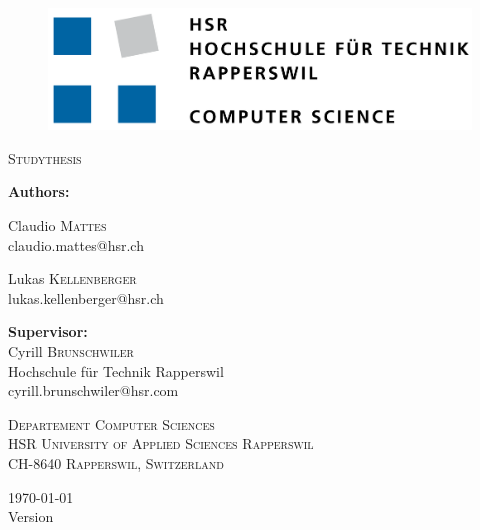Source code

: \begin{titlepage}
	\centering
	\begin{figure}
		\centering
		\includegraphics[width=0.7\linewidth]{./assets/logo/hsr.png}  	
	\end{figure}

	{\scshape\Large Studythesis\par}
	\vspace{1.2cm}
	{\huge\bfseries \TITLE\par}
	\vspace{1.2cm}

	{\Large\textbf{Authors:} \\\vspace{0.2cm}}
	{\Large Claudio \textsc{Mattes} \\\small claudio.mattes@hsr.ch \par\vspace{0.2cm}
	\Large Lukas \textsc{Kellenberger} \\\small lukas.kellenberger@hsr.ch}

	\vspace{0.6cm}
	{\Large\textbf{Supervisor:} \\\vspace{0.2cm}}
	Cyrill \textsc{Brunschwiler}  \\ {\small Hochschule für Technik Rapperswil} \\\small cyrill.brunschwiler@hsr.com \\

	\vspace{0.6cm}

	\vfill
	{\scshape\scriptsize Departement Computer Sciences \\ HSR University of Applied Sciences Rapperswil \\ CH-8640 Rapperswil, Switzerland \par}

	\vfill

    {\large \today \\ \small Version \VERSION}
\end{titlepage}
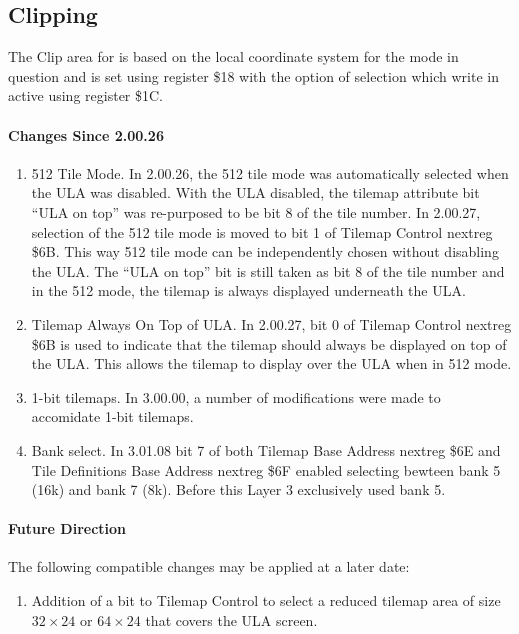 \subsection{Clipping}
The Clip area for is based on the local coordinate system for the mode
in question and is set using register \$18 with the option of
selection which write in active using register \$1C.




\paragraph{Changes Since 2.00.26}

\begin{enumerate}
\item 512 Tile Mode. In 2.00.26, the 512 tile mode was automatically
  selected when the ULA was disabled. With the ULA disabled, the
  tilemap attribute bit “ULA on top” was re-purposed to be bit 8 of
  the tile number. In 2.00.27, selection of the 512 tile mode is moved
  to bit 1 of Tilemap Control nextreg \$6B. This way 512 tile mode can
  be independently chosen without disabling the ULA. The “ULA on top”
  bit is still taken as bit 8 of the tile number and in the 512 mode,
  the tilemap is always displayed underneath the ULA.
\item Tilemap Always On Top of ULA. In 2.00.27, bit 0 of Tilemap
  Control nextreg \$6B is used to indicate that the tilemap should
  always be displayed on top of the ULA. This allows the tilemap to
  display over the ULA when in 512 mode.
\item 1-bit tilemaps. In 3.00.00, a number of modifications were made
  to accomidate 1-bit tilemaps.
\item Bank select. In 3.01.08 bit 7 of both Tilemap Base
  Address nextreg \$6E and Tile Definitions Base Address nextreg \$6F
  enabled selecting bewteen bank 5 (16k) and bank 7 (8k). Before this
  Layer 3 exclusively used bank 5.
\end{enumerate}

\paragraph{Future Direction}

The following compatible changes may be applied at a later date:

\begin{enumerate}
\item Addition of a bit to Tilemap Control to select a reduced tilemap
  area of size $32\times24$ or $64\times24$ that covers the ULA
  screen.
\end{enumerate}
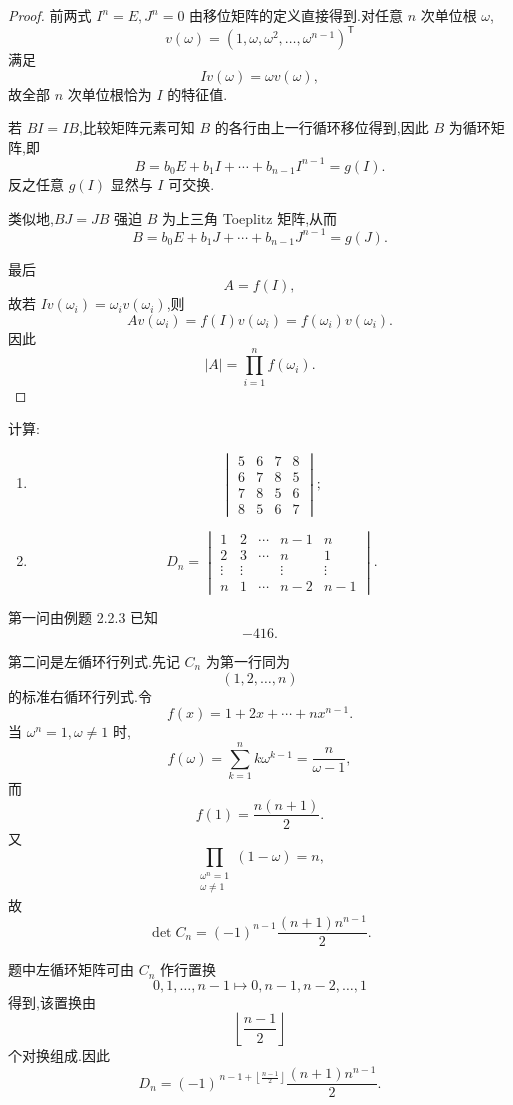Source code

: \begin{proof}
前两式 $I^n=E,J^n=0$ 由移位矩阵的定义直接得到.对任意 $n$ 次单位根 $\omega$,
\[
v(\omega)
=
(1,\omega,\omega^2,\ldots,\omega^{n-1})^{\mathsf T}
\]
满足
\[
Iv(\omega)=\omega v(\omega),
\]
故全部 $n$ 次单位根恰为 $I$ 的特征值.

若 $BI=IB$,比较矩阵元素可知 $B$ 的各行由上一行循环移位得到,因此 $B$ 为循环矩阵,即
\[
B=b_0E+b_1I+\cdots+b_{n-1}I^{n-1}=g(I).
\]
反之任意 $g(I)$ 显然与 $I$ 可交换.

类似地,$BJ=JB$ 强迫 $B$ 为上三角 Toeplitz 矩阵,从而
\[
B=b_0E+b_1J+\cdots+b_{n-1}J^{n-1}=g(J).
\]

最后
\[
A=f(I),
\]
故若 $Iv(\omega_i)=\omega_i v(\omega_i)$,则
\[
Av(\omega_i)
=
f(I)v(\omega_i)
=
f(\omega_i)v(\omega_i).
\]
因此
\[
|A|
=
\prod\limits_{i=1}^{n}f(\omega_i).
\]
\end{proof}


\begin{example}
计算:
\begin{enumerate}
  \item
  \[
  \begin{vmatrix}
  5&6&7&8\\
  6&7&8&5\\
  7&8&5&6\\
  8&5&6&7
  \end{vmatrix};
  \]
  \item
  \[
  D_n=
  \begin{vmatrix}
  1&2&\cdots&n-1&n\\
  2&3&\cdots&n&1\\
  \vdots&\vdots&&\vdots&\vdots\\
  n&1&\cdots&n-2&n-1
  \end{vmatrix}.
  \]
\end{enumerate}
\end{example}
\exampleblank

\begin{solution}
第一问由例题 2.2.3 已知
\[
\boxed{-416}.
\]

第二问是左循环行列式.先记 $C_n$ 为第一行同为
\[
(1,2,\ldots,n)
\]
的标准右循环行列式.令
\[
f(x)=1+2x+\cdots+nx^{n-1}.
\]
当 $\omega^n=1,\omega\neq1$ 时,
\[
f(\omega)
=
\sum\limits_{k=1}^{n}k\omega^{k-1}
=
\dfrac{n}{\omega-1},
\]
而
\[
f(1)=\dfrac{n(n+1)}{2}.
\]
又
\[
\displaystyle\prod_{\substack{\omega^n=1\\\omega\neq1}}(1-\omega)=n,
\]
故
\[
\det C_n
=
(-1)^{n-1}
\dfrac{(n+1)n^{n-1}}{2}.
\]

题中左循环矩阵可由 $C_n$ 作行置换
\[
0,1,\ldots,n-1
\longmapsto
0,n-1,n-2,\ldots,1
\]
得到,该置换由
\[
\left\lfloor\dfrac{n-1}{2}\right\rfloor
\]
个对换组成.因此
\[
\boxed{
D_n
=
(-1)^{\,n-1+\left\lfloor\frac{n-1}{2}\right\rfloor}
\dfrac{(n+1)n^{n-1}}{2}
}.
\]
\end{solution}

PROBLEM REQUIREMENTS. Track down all lines above with the string "left" and copy them.

ANSWER TO THE PROBLEM.
\left\lfloor\dfrac{n-1}{2}\right\rfloor
(-1)^{\,n-1+\left\lfloor\frac{n-1}{2}\right\rfloor}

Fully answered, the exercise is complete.